(Rendered images with source text)
• • • • •
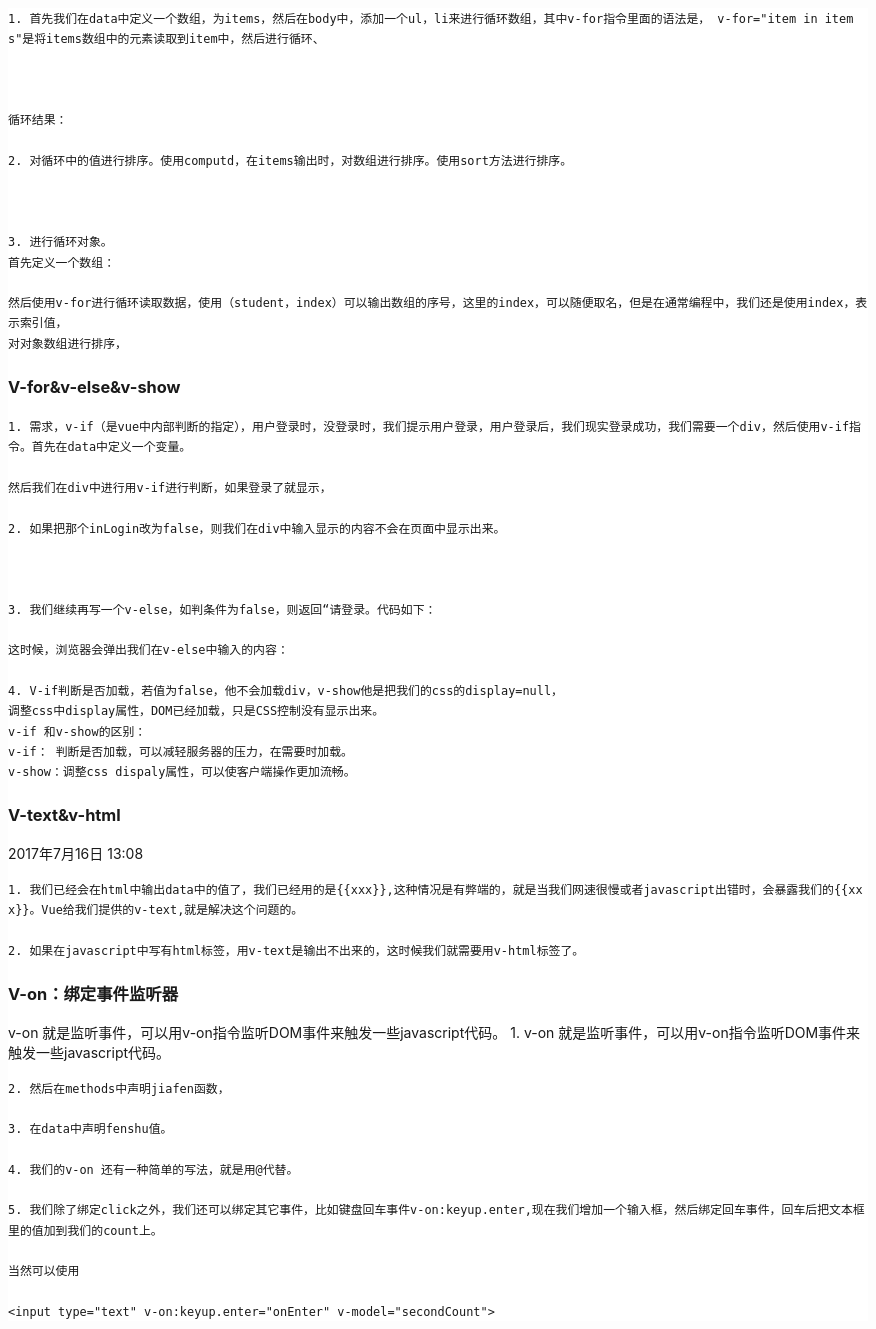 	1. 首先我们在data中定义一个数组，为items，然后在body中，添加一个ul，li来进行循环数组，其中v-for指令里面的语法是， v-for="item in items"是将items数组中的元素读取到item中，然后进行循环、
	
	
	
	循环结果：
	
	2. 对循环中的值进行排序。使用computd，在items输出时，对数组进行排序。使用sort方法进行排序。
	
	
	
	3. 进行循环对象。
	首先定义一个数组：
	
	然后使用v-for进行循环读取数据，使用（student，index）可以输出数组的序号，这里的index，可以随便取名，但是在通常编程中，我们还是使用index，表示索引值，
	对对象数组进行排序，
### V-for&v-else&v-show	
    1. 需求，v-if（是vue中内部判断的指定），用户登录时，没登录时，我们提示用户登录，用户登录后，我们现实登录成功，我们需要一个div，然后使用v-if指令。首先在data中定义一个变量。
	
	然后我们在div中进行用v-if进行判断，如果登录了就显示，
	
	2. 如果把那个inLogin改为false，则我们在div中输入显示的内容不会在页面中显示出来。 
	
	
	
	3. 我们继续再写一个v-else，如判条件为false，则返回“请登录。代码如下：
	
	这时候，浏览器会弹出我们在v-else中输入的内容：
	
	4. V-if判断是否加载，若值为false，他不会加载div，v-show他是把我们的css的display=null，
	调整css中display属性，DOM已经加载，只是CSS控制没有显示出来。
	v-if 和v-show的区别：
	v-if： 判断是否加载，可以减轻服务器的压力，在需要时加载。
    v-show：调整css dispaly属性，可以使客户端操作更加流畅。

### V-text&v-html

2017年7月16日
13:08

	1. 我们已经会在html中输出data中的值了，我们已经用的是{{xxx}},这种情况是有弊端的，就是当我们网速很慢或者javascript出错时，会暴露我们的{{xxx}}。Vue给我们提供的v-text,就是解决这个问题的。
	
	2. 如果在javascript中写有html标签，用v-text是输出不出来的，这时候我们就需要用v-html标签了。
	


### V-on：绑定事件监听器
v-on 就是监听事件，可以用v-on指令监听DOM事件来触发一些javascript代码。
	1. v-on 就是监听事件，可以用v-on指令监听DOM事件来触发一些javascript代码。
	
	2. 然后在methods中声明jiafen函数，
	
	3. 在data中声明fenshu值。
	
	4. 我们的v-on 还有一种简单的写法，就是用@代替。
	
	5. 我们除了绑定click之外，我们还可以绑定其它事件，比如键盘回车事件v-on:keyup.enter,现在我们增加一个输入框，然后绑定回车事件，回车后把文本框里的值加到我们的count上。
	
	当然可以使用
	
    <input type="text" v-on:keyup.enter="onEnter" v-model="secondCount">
• • • • •
### Task details
Going back to the entries above, set down exactly the lines that begin at the one with "然后使用v-for进行循环读" and end at the one with "3. 在data中声明fenshu值。", both included, and nothing else.

### Answer for this exercise
	然后使用v-for进行循环读取数据，使用（student，index）可以输出数组的序号，这里的index，可以随便取名，但是在通常编程中，我们还是使用index，表示索引值，
	对对象数组进行排序，
### V-for&v-else&v-show	
    1. 需求，v-if（是vue中内部判断的指定），用户登录时，没登录时，我们提示用户登录，用户登录后，我们现实登录成功，我们需要一个div，然后使用v-if指令。首先在data中定义一个变量。
	
	然后我们在div中进行用v-if进行判断，如果登录了就显示，
	
	2. 如果把那个inLogin改为false，则我们在div中输入显示的内容不会在页面中显示出来。 
	
	
	
	3. 我们继续再写一个v-else，如判条件为false，则返回“请登录。代码如下：
	
	这时候，浏览器会弹出我们在v-else中输入的内容：
	
	4. V-if判断是否加载，若值为false，他不会加载div，v-show他是把我们的css的display=null，
	调整css中display属性，DOM已经加载，只是CSS控制没有显示出来。
	v-if 和v-show的区别：
	v-if： 判断是否加载，可以减轻服务器的压力，在需要时加载。
    v-show：调整css dispaly属性，可以使客户端操作更加流畅。

### V-text&v-html

2017年7月16日
13:08

	1. 我们已经会在html中输出data中的值了，我们已经用的是{{xxx}},这种情况是有弊端的，就是当我们网速很慢或者javascript出错时，会暴露我们的{{xxx}}。Vue给我们提供的v-text,就是解决这个问题的。
	
	2. 如果在javascript中写有html标签，用v-text是输出不出来的，这时候我们就需要用v-html标签了。
	


### V-on：绑定事件监听器
v-on 就是监听事件，可以用v-on指令监听DOM事件来触发一些javascript代码。
	1. v-on 就是监听事件，可以用v-on指令监听DOM事件来触发一些javascript代码。
	
	2. 然后在methods中声明jiafen函数，
	
	3. 在data中声明fenshu值。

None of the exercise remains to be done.